Belakangan ini, waktu saya lebih banyak istirahat karena asam lambung yang parah, saya  memindahkan semua portfolio usaha saya ke wordpress. Ternyata dengan platform ini ngeblog, terutama buat tujuan bisnis jadi lebih mudah, rapih, dan praktis. Sayangnya buat upgrade ke paket yang bisnis masih agak mahal.

Kayak mau beli domain juga kayaknya mending beli domain terpisah dulu. Beberapa bulan lalu, saya beli domain "amsalfoje" ini cuma 125ribu. Cek domain yang saya mau juga sedang murah di jasa domain yang biasa saya pakai. Semoga dapet rejeki buat beli ya.

Selain soal domain, saya juga memasukkan karya-karya saya ke marketplace di Tictail. Awalnya saya melihat seniman-seniman luar negeri yang menjual hasil karya mereka di sana. Saya pikir, kenapa ngga. Untuk saat ini saya hanya menjual produk digitalnya untuk sementara sampai saya bisa mendapat jasa printing yang ok dan murah.

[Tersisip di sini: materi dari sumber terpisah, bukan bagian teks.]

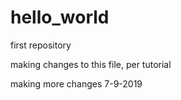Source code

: # hello_world
first repository

making changes to this file, per tutorial

making more changes 7-9-2019
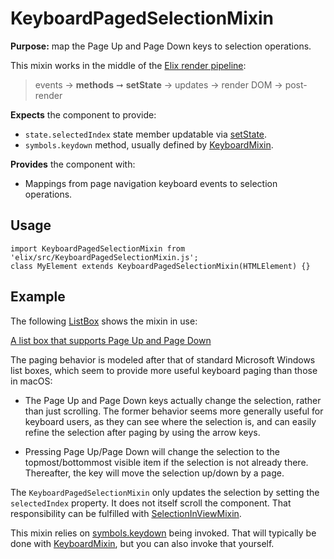 # KeyboardPagedSelectionMixin

**Purpose:** map the Page Up and Page Down keys to selection operations.

This mixin works in the middle of the [Elix render pipeline](/documentation#elix-render-pipeline):

> events → **methods** ➞ **setState** → updates → render DOM → post-render

**Expects** the component to provide:
* `state.selectedIndex` state member updatable via [setState](ReactiveMixin#setState).
* `symbols.keydown` method, usually defined by [KeyboardMixin](KeyboardMixin).

**Provides** the component with:
* Mappings from page navigation keyboard events to selection operations.


## Usage

    import KeyboardPagedSelectionMixin from 'elix/src/KeyboardPagedSelectionMixin.js';
    class MyElement extends KeyboardPagedSelectionMixin(HTMLElement) {}


## Example

The following [ListBox](ListBox) shows the mixin in use:

[A list box that supports Page Up and Page Down](/demos/listBox.html)

The paging behavior is modeled after that of standard Microsoft Windows list boxes, which seem to provide more useful keyboard paging than those in macOS:

* The Page Up and Page Down keys actually change the selection, rather than just
  scrolling. The former behavior seems more generally useful for keyboard users,
  as they can see where the selection is, and can easily refine the selection
  after paging by using the arrow keys.

* Pressing Page Up/Page Down will change the selection to the topmost/bottommost
  visible item if the selection is not already there. Thereafter, the key will
  move the selection up/down by a page.

The `KeyboardPagedSelectionMixin` only updates the selection by setting the `selectedIndex` property. It does not itself scroll the component. That responsibility can be fulfilled with [SelectionInViewMixin](SelectionInViewMixin).

This mixin relies on [symbols.keydown](symbols#keydown) being invoked. That will typically be done with [KeyboardMixin](KeyboardMixin), but you can also invoke that yourself.
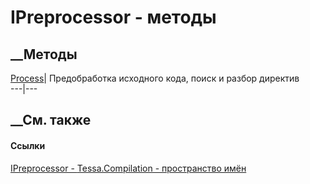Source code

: # IPreprocessor - методы
##  __Методы
[Process](M_Tessa_Compilation_IPreprocessor_Process.htm)|  Предобработка
исходного кода, поиск и разбор директив  
---|---  
## __См. также
#### Ссылки
[IPreprocessor - ](T_Tessa_Compilation_IPreprocessor.htm)
[Tessa.Compilation - пространство имён](N_Tessa_Compilation.htm)
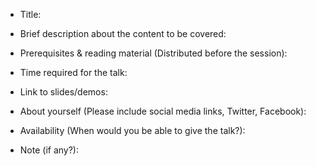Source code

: - Title:

- Brief description about the content to be covered:

- Prerequisites & reading material (Distributed before the session):

- Time required for the talk:

- Link to slides/demos:

- About yourself (Please include social media links, Twitter, Facebook):

- Availability (When would you be able to give the talk?):

- Note (if any?):
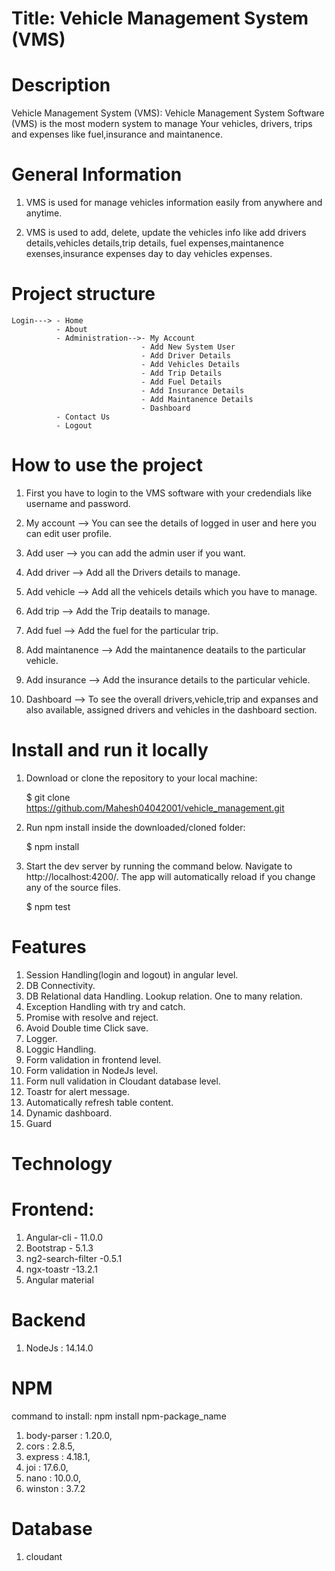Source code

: # Title: Vehicle Management System (VMS)

# Description

Vehicle Management System (VMS):
Vehicle Management System Software (VMS) is the most modern system to manage Your vehicles, drivers, trips and expenses like fuel,insurance and maintanence.

# General Information

1.  VMS is used for manage vehicles information easily from anywhere and anytime.

2.  VMS is used to add, delete, update the vehicles info like add drivers details,vehicles details,trip details, fuel expenses,maintanence exenses,insurance expenses day to day vehicles expenses.

# Project structure

    Login---> - Home
              - About
              - Administration-->- My Account
                                 - Add New System User
                                 - Add Driver Details
                                 - Add Vehicles Details
                                 - Add Trip Details
                                 - Add Fuel Details
                                 - Add Insurance Details
                                 - Add Maintanence Details
                                 - Dashboard
              - Contact Us
              - Logout

# How to use the project

1.  First you have to login to the VMS software with your credendials like username and password.

2.  My account --> You can see the details of logged in user and here you can edit user profile.

3.  Add user --> you can add the admin user if you want.

4.  Add driver --> Add all the Drivers details to manage.

5.  Add vehicle --> Add all the vehicels details which you have to manage.

6.  Add trip --> Add the Trip deatails to manage.

7.  Add fuel --> Add the fuel for the particular trip.

8.  Add maintanence --> Add the maintanence deatails to the particular vehicle.

9.  Add insurance --> Add the insurance details to the particular vehicle.

10. Dashboard --> To see the overall drivers,vehicle,trip and expanses and also available, assigned drivers and vehicles in the dashboard section.

# Install and run it locally

1.  Download or clone the repository to your local machine:

    $ git clone https://github.com/Mahesh04042001/vehicle_management.git

2.  Run npm install inside the downloaded/cloned folder:

    $ npm install

3.  Start the dev server by running the command below. Navigate to http://localhost:4200/.
    The app will automatically reload if you change any of the source files.

    $ npm test

# Features

1. Session Handling(login and logout) in angular level.
2. DB Connectivity.
3. DB Relational data Handling.
   Lookup relation.
   One to many relation.
4. Exception Handling with try and catch.
5. Promise with resolve and reject.
6. Avoid Double time Click save.
7. Logger.
8. Loggic Handling.
9. Form validation in frontend level.
10. Form validation in NodeJs level.
11. Form null validation in Cloudant database level.
12. Toastr for alert message.
13. Automatically refresh table content.
14. Dynamic dashboard.
15. Guard

# Technology

# Frontend:

1. Angular-cli - 11.0.0
2. Bootstrap - 5.1.3
3. ng2-search-filter -0.5.1
4. ngx-toastr -13.2.1
5. Angular material

# Backend

1. NodeJs : 14.14.0

# NPM

command to install: npm install npm-package_name

1. body-parser : 1.20.0,
2. cors : 2.8.5,
3. express : 4.18.1,
4. joi : 17.6.0,
5. nano : 10.0.0,
6. winston : 3.7.2

# Database

1. cloudant
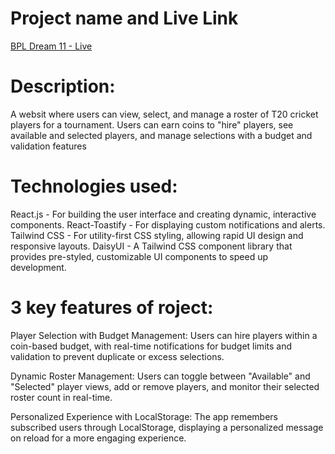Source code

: # Project name and Live Link
[BPL Dream 11 - Live](https://new-sick-man.surge.sh/)


# Description:
A websit where users can view, select, and manage a roster of T20 cricket players for a tournament. Users can earn coins to "hire" players, see available and selected players, and manage selections with a budget and validation features

# Technologies used:
React.js - For building the user interface and creating dynamic, interactive components.
React-Toastify - For displaying custom notifications and alerts.
Tailwind CSS - For utility-first CSS styling, allowing rapid UI design and responsive layouts.
DaisyUI - A Tailwind CSS component library that provides pre-styled, customizable UI components to speed up development.

# 3 key features of roject:

Player Selection with Budget Management: Users can hire players within a coin-based budget, with real-time notifications for budget limits and validation to prevent duplicate or excess selections.

Dynamic Roster Management: Users can toggle between "Available" and "Selected" player views, add or remove players, and monitor their selected roster count in real-time.

Personalized Experience with LocalStorage: The app remembers subscribed users through LocalStorage, displaying a personalized message on reload for a more engaging experience.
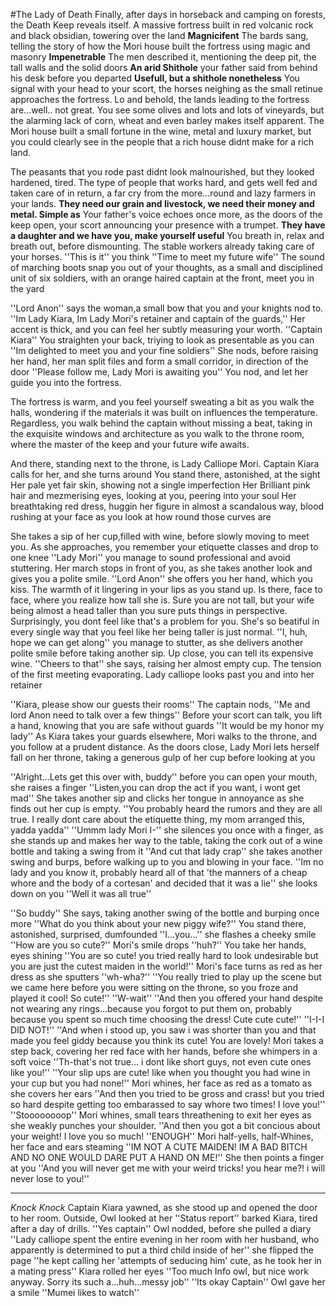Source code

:#The Lady of Death
Finally, after days in horseback and camping on forests, the Death Keep reveals itself. A massive fortress built in red volcanic rock and black obsidian, towering over the land
**Magnicifent** The bards sang, telling the story of how the Mori house built the fortress using magic and masonry
**Impenetrable** The men described it, mentioning the deep pit, the tall walls and the solid doors
**An arid Shithole** your father said from behind his desk before you departed **Usefull, but a shithole nonetheless**
You signal with your head to your scort, the horses neighing as the small retinue approaches the fortress. Lo and behold, the lands leading to the fortress are...well.. not great. You see some olives and lots and lots of vineyards, but the alarming lack of corn, wheat and even barley makes itself apparent. The Mori house built a small fortune in the wine, metal and luxury market, but you could clearly see in the people that a rich house didnt make for a rich land.

The peasants that you rode past didnt look malnourished, but they looked hardened, tired. The type of people that works hard, and gets well fed and taken care of in return, a far cry from the more...round and lazy farmers in your lands.
**They need our grain and livestock, we need their money and metal. Simple as** Your father's voice echoes once more, as the doors of the keep open, your scort announcing your presence with a trumpet. **They have a daughter and we have you, make yourself useful**
You breath in, relax and breath out, before dismounting. The stable workers already taking care of your horses. 
''This is it'' you think ''Time to meet my future wife''
The sound of marching boots snap you out of your thoughts, as a small and disciplined unit of six soldiers, with an orange haired captain at the front, meet you in the yard

''Lord Anon'' says the woman,a small bow that you and your knights nod to. ''Im Lady Kiara, Im Lady Mori's retainer and captain of the guards,'' Her accent is thick, and you can feel her subtly measuring your worth.
''Captain Kiara'' You straighten your back, triying to look as presentable as you can ''Im delighted to meet you and your fine soldiers''
She nods, before raising her hand, her man split files and form a small corridor, in direction of the door
''Please follow me, Lady Mori is awaiting you'' You nod, and let her guide you into the fortress.

The fortress is warm, and you feel yourself sweating a bit as you walk the halls, wondering if the materials it was built on influences the temperature. Regardless, you walk behind the captain without missing a beat, taking in the exquisite windows and architecture as you walk to the throne room, where the master of the keep and your future wife  awaits.

And there, standing next to the throne, is Lady Calliope Mori. Captain Kiara calls for her, and she turns around
You stand there, astonished, at the sight
Her pale yet fair skin, showing  not a single imperfection
Her Brilliant pink hair and mezmerising eyes, looking at you, peering into your soul
Her breathtaking red dress, huggin her figure in almost a scandalous way, blood rushing at your face as you look at how round those curves are

She takes a sip of her cup,filled with wine, before slowly moving to meet you. As she approaches, you remember your etiquette classes and drop to one knee
''Lady Mori'' you manage to sound professional and avoid stuttering. Her march stops in front of you, as she takes another look and gives you a polite smile.
''Lord Anon'' she offers you her hand, which you kiss. The warmth of it lingering in your lips as you stand up. 
Is there, face to face, where you realize how tall she is. Sure you are not tall, but your wife being almost a head taller than you sure puts things in perspective.
Surprisingly, you dont feel like that's a problem for you. She's so beatiful in every single way that you feel like her being taller is just normal.
''I, huh, hope we can get along'' you manage to stutter, as she delivers another polite smile before taking another sip. Up close, you can tell its expensive wine.
''Cheers to that'' she says, raising her almost empty cup. The tension of the first meeting evaporating.
Lady calliope looks past you and into her retainer

''Kiara, please show our guests their rooms'' The captain nods, ''Me and lord Anon need to talk over a few things''
Before your scort can talk, you lift a hand, knowing that you are safe without guards ''It would be my honor my lady''
As Kiara takes your guards elsewhere, Mori walks to the throne, and you follow at a prudent distance. As the doors close, Lady Mori lets herself fall on her throne, taking a generous gulp of her cup before looking at you

''Alright...Lets get this over with, buddy'' before you can open your mouth, she raises a finger ''Listen,you can drop the act if you want, i wont get mad''
She takes another sip and clicks her tongue in annoyance as she finds out her cup is empty.
''You probably heard the rumors and they are all true. I really dont care about the etiquette thing, my mom arranged this, yadda yadda''
''Ummm lady Mori I-'' she silences you once with a finger, as she stands up and makes her way to the table, taking the cork out of a wine bottle and taking a swing from it
''And cut that lady crap'' she takes another swing and burps, before walking up to you and blowing in your face. ''Im no lady and you know it, probably heard all of that 'the manners of a cheap whore and the body of a cortesan' and decided that it was a lie'' she looks down on you ''Well it was all true''

''So buddy'' She says, taking another swing of the bottle and burping once more ''What do you think about your new piggy wife?''
You stand there, astonished, surprised, dumfounded
''I...you...'' she flashes a cheeky smile
''How are you so cute?''
Mori's smile drops
''huh?''
You take her hands, eyes shining
''You are so cute! you tried really hard to look undesirable but you are just the cutest maiden in the world!''
Mori's face turns as red as her dress as she sputters
''wh-wha?''
''You really tried to play up the scene but we came here before you were sitting on the throne, so you froze and played it cool! So cute!''
''W-wait''
''And then you offered your hand despite not wearing any rings...because you forgot to put them on, probably because you spent so much time choosing the dress! Cute cute cute!''
''I-I-I DID NOT!''
''And when i stood up, you saw i was shorter than you and that made you feel giddy because you think its cute! You are lovely!
Mori takes a step back, covering her red face with her hands, before she whimpers in a soft voice
''Th-that's not true... i dont like short guys, not even cute ones like you!''
''Your slip ups are cute! like when you thought you had wine in your cup but you had none!''
Mori whines, her face as red as a tomato as she covers her ears
''And then you tried to be gross and crass! but you tried so hard despite getting too embarassed to say whore two times! I love you!''
''Stoooooooop'' Mori whines, small tears threathening to exit her eyes as she weakly punches your shoulder.
''And then you got a bit concious about your weight! I love you so much!
''ENOUGH'' Mori half-yells, half-Whines, her face and ears steaming ''IM NOT A CUTE MAIDEN! IM A BAD BITCH AND NO ONE WOULD DARE PUT A HAND ON ME!''
She then points a finger at you
''And you will never get me with your weird tricks! you hear me?! i will never lose to you!''

-------------------------------------------------------------------------------------------------------------------------
*Knock Knock*
Captain Kiara yawned, as she stood up and opened the door to her room. Outside, Owl looked at her
''Status report'' barked Kiara, tired after a day of drills.
''Yes captain'' Owl nodded, before she pulled a diary ''Lady calliope spent the entire evening in her room with her husband, who apparently is determined to put a third child inside of her'' she flipped the page ''he kept calling her 'attempts of seducing him' cute, as he took her in a mating press''
Kiara rolled her eyes
''Too much Info owl, but nice work anyway. Sorry its such a...huh...messy job''
''Its okay Captain'' Owl gave her a smile ''Mumei likes to watch''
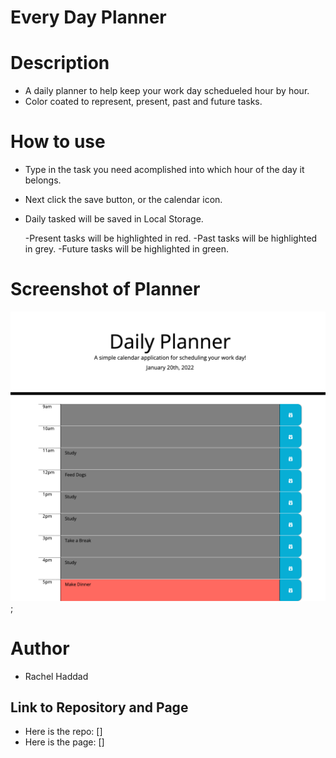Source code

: # Every Day Planner

# Description

- A daily planner to help keep your work day schedueled hour by hour.
- Color coated to represent, present, past and future tasks.

# How to use

- Type in the task you need acomplished into which hour of the day it belongs.
- Next click the save button, or the calendar icon.
- Daily tasked will be saved in Local Storage.

  -Present tasks will be highlighted in red.
  -Past tasks will be highlighted in grey.
  -Future tasks will be highlighted in green.

# Screenshot of Planner

![Screenshot of Planner](./assets/images/_Users_rachelyarkony_code_hw5_index.html.png);

# Author

- Rachel Haddad

## Link to Repository and Page

- Here is the repo: []
- Here is the page: []
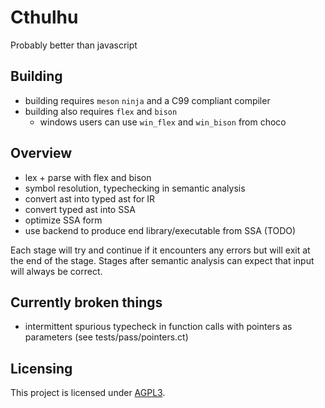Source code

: # Cthulhu

Probably better than javascript

## Building
* building requires `meson` `ninja` and a C99 compliant compiler
* building also requires `flex` and `bison`
    - windows users can use `win_flex` and `win_bison` from choco

## Overview

* lex + parse with flex and bison
* symbol resolution, typechecking in semantic analysis
* convert ast into typed ast for IR
* convert typed ast into SSA
* optimize SSA form
* use backend to produce end library/executable from SSA (TODO)

Each stage will try and continue if it encounters any errors but will exit at the end of the stage.
Stages after semantic analysis can expect that input will always be correct.

## Currently broken things
* intermittent spurious typecheck in function calls with pointers as parameters (see tests/pass/pointers.ct)
## Licensing

This project is licensed under [AGPL3](./LICENSE).
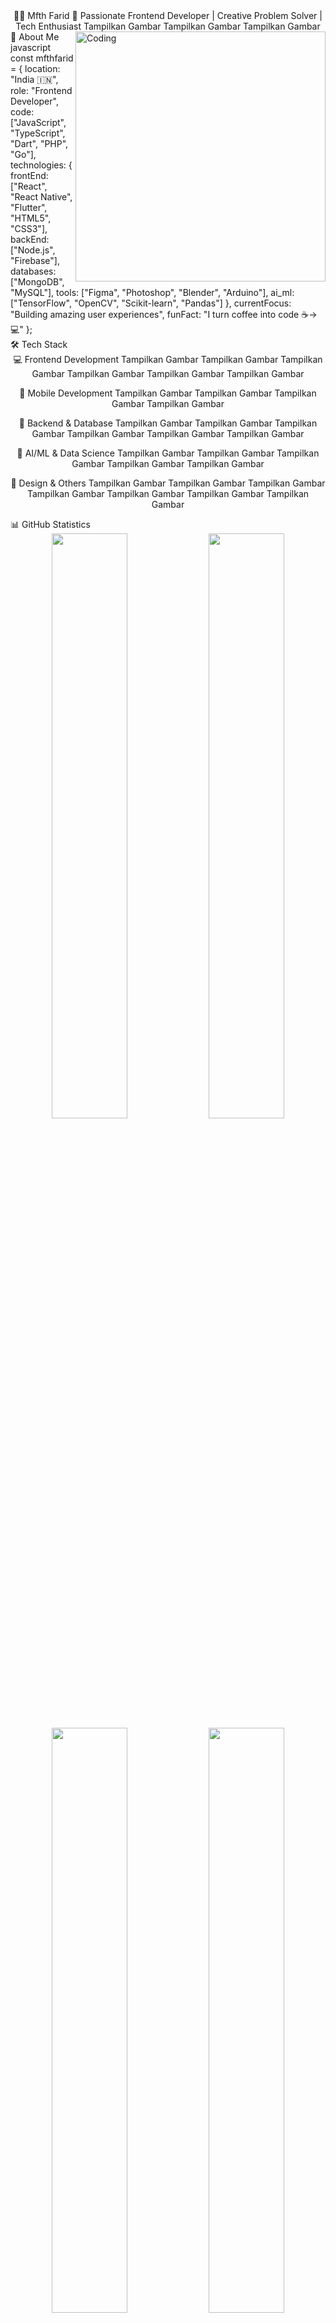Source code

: <div align="center">
👨‍💻 Mfth Farid
🚀 Passionate Frontend Developer | Creative Problem Solver | Tech Enthusiast
Tampilkan Gambar
Tampilkan Gambar
Tampilkan Gambar

</div>
<img align="right" alt="Coding" width="400" src="https://raw.githubusercontent.com/abhisheknaiidu/abhisheknaiidu/master/code.gif">
🌟 About Me
javascript
const mfthfarid = {
    location: "India 🇮🇳",
    role: "Frontend Developer",
    code: ["JavaScript", "TypeScript", "Dart", "PHP", "Go"],
    technologies: {
        frontEnd: ["React", "React Native", "Flutter", "HTML5", "CSS3"],
        backEnd: ["Node.js", "Firebase"],
        databases: ["MongoDB", "MySQL"],
        tools: ["Figma", "Photoshop", "Blender", "Arduino"],
        ai_ml: ["TensorFlow", "OpenCV", "Scikit-learn", "Pandas"]
    },
    currentFocus: "Building amazing user experiences",
    funFact: "I turn coffee into code ☕→💻"
};
<br clear="right"/>
🛠️ Tech Stack
<div align="center">
💻 Frontend Development
Tampilkan Gambar
Tampilkan Gambar
Tampilkan Gambar
Tampilkan Gambar
Tampilkan Gambar
Tampilkan Gambar

📱 Mobile Development
Tampilkan Gambar
Tampilkan Gambar
Tampilkan Gambar
Tampilkan Gambar

🔧 Backend & Database
Tampilkan Gambar
Tampilkan Gambar
Tampilkan Gambar
Tampilkan Gambar
Tampilkan Gambar
Tampilkan Gambar

🤖 AI/ML & Data Science
Tampilkan Gambar
Tampilkan Gambar
Tampilkan Gambar
Tampilkan Gambar
Tampilkan Gambar

🎨 Design & Others
Tampilkan Gambar
Tampilkan Gambar
Tampilkan Gambar
Tampilkan Gambar
Tampilkan Gambar
Tampilkan Gambar
Tampilkan Gambar

</div>
📊 GitHub Statistics
<div align="center"> <img width="49%" src="https://github-readme-stats.vercel.app/api?username=mfthfarid&show_icons=true&theme=tokyonight&hide_border=true&count_private=true" /> <img width="49%" src="https://github-readme-streak-stats.herokuapp.com/?user=mfthfarid&theme=tokyonight&hide_border=true" /> </div> <div align="center"> <img width="49%" src="https://github-readme-stats.vercel.app/api/top-langs/?username=mfthfarid&layout=compact&theme=tokyonight&hide_border=true" /> <img width="49%" src="https://github-readme-activity-graph.vercel.app/graph?username=mfthfarid&theme=tokyo-night&hide_border=true&area=true" /> </div>
🏆 GitHub Trophies
<div align="center">
Tampilkan Gambar

</div>
📈 Contribution Graph
<div align="center">
Tampilkan Gambar

</div>
💡 Random Dev Quote
<div align="center">
Tampilkan Gambar

</div>
🎯 Current Goals
🌱 Currently learning Advanced React Patterns & Microservices
👯 Looking to collaborate on Open Source Projects
💬 Ask me about React, Flutter, or anything tech-related
⚡ Fun fact: I debug with console.log() and I'm not ashamed!
🤝 Connect With Me
<div align="center">
Tampilkan Gambar
Tampilkan Gambar
Tampilkan Gambar
Tampilkan Gambar

</div>
<div align="center">
💼 Show some ❤️ by starring some of the repositories!
Tampilkan Gambar

"Code is like humor. When you have to explain it, it's bad." – Cory House

</div>
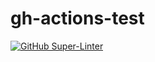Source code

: # gh-actions-test

[![GitHub Super-Linter](https://github.com/mac0201/gh-actions-test/workflows/Lint%20Code%20Base/badge.svg)](https://github.com/marketplace/actions/super-linter)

Bisa diliat ya di Tictail ada banyak karya seni yang dijual. Harganya juga mulai dari yang terjangkau sampai yang lumayan.

Sayangnya sebagai seller saya masih ga bisa pakai mata uang rupiah. Mungkin karena ini marketplace internasional. Ini juga penyebabnya saya belum berani produksi secara fisik hasil karya saya untuk shipping luar negeri. Belum tahu caranya. Saya masih harus belajar dan cari tahu range harga shipping internasional.

Tapi untuk pesanan secara nasional atau lokasl, saya masih bisa terima pastinya. Hehehhe.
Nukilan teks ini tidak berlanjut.